Une nouvelle stratégie pour relancer l’artisanat
Un contrat-programme sera d’abord signé avec une quinzaine de PME artisanales susceptibles de pénétrer le marché international.
La bijouterie et la décoration sont retenues comme fer de lance du secteur.
Amélioration des conditions de financement, aménagement d’espaces
de vente et protection sociale pour les artisans individuels.
L’artisanat aura son contrat-programme. Il sera signé probablement en janvier prochain. Reste à savoir qui sera autour de la table.
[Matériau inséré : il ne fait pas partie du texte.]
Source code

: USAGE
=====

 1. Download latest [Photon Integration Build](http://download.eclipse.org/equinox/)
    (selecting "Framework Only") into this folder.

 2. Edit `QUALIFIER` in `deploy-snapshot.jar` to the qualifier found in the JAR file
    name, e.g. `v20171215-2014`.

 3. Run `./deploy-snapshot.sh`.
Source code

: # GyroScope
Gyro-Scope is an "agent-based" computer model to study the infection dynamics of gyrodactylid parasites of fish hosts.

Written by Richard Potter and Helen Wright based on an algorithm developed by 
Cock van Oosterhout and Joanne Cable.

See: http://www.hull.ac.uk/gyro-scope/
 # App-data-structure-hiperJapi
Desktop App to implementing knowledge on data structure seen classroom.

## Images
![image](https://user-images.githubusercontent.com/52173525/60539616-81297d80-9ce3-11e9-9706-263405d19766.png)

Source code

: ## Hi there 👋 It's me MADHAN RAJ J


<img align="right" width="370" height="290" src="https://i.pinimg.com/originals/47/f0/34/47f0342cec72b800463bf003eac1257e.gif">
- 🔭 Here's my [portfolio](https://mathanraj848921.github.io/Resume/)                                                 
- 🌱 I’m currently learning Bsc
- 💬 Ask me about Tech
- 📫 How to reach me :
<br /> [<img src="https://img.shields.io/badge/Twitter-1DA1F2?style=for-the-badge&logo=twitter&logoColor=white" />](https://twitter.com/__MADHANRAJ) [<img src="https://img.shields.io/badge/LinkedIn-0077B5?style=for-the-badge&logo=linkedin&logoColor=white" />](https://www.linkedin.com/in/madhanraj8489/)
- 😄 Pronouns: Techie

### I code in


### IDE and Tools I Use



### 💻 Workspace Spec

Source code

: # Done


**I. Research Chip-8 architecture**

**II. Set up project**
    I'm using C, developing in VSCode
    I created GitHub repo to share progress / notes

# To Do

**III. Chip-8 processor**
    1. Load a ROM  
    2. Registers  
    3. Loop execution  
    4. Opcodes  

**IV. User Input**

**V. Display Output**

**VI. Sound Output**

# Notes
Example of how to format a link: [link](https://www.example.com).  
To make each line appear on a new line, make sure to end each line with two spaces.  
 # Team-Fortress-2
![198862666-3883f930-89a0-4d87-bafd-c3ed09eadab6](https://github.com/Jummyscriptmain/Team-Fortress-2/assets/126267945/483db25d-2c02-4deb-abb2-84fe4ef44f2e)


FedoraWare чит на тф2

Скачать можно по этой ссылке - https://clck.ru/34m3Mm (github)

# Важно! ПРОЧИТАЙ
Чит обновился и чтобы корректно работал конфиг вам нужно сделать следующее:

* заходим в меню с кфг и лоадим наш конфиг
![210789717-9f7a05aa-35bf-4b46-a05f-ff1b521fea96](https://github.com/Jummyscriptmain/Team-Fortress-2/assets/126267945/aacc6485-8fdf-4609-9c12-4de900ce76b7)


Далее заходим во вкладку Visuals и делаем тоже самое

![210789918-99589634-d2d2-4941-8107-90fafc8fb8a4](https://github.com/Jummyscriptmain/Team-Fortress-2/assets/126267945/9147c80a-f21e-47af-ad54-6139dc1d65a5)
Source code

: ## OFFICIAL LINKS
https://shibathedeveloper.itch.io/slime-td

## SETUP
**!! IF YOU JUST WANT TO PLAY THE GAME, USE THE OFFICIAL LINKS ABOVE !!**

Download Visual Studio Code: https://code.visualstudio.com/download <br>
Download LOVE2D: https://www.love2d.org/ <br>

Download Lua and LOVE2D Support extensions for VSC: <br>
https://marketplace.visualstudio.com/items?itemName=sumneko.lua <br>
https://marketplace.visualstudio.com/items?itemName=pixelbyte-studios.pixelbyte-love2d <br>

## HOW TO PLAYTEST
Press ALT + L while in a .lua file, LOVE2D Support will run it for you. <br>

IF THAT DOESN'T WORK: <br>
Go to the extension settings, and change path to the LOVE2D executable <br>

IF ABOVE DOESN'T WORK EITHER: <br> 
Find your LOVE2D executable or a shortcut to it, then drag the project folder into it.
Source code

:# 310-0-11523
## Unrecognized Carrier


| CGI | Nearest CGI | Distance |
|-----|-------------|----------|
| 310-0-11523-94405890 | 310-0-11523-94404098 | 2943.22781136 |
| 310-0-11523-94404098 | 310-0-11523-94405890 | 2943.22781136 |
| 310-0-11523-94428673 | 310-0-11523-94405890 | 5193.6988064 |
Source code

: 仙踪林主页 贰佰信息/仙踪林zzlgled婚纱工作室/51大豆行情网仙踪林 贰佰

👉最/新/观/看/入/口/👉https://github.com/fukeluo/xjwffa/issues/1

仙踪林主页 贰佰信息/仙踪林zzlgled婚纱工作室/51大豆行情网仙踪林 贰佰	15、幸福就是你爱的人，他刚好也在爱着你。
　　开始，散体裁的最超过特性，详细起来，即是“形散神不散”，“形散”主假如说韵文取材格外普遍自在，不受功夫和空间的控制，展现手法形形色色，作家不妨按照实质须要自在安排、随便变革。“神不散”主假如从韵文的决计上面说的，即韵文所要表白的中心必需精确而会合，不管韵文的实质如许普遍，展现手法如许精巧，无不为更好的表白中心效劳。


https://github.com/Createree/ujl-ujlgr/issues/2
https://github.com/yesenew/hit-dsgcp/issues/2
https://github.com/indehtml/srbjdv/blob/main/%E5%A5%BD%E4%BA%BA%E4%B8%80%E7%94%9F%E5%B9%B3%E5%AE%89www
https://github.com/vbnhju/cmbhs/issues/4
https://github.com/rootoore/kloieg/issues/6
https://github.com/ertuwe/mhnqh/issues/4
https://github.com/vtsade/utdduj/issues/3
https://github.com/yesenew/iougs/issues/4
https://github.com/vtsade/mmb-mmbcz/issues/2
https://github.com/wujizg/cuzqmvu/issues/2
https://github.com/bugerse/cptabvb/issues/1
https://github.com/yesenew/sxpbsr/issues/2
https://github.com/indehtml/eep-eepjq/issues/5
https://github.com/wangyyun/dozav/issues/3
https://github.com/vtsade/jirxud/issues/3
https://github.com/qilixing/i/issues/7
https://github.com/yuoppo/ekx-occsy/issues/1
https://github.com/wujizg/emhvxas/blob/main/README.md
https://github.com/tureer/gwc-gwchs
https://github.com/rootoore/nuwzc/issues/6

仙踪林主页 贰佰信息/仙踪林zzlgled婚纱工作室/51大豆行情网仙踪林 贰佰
C’est en effet là où se situe la grande question, sachant que l’artisanat marocain est constitué de centaines de métiers de production et de services qui sont autant d’activités de subsistance que de création de richesses et donc d’emplois. De l’aveu même du ministre en charge du secteur, Adil Douiri, dont le département a mené durant de longs mois un travail d’identification et d’analyse, pour élaborer une nouvelle stratégie de développement, la situation n’est pas du tout réjouissante. Les études réalisées ont permis de dégager trois sortes d’activités, avec une valeur ajoutée plutôt limitée.
Le premier concerne l’artisanat utilitaire destiné à une clientèle nationale, notamment rurale (habit traditionnel, poterie utilitaire, etc,) dont le chiffre d’affaires ne dépasse guère les 3 milliards de dirhams.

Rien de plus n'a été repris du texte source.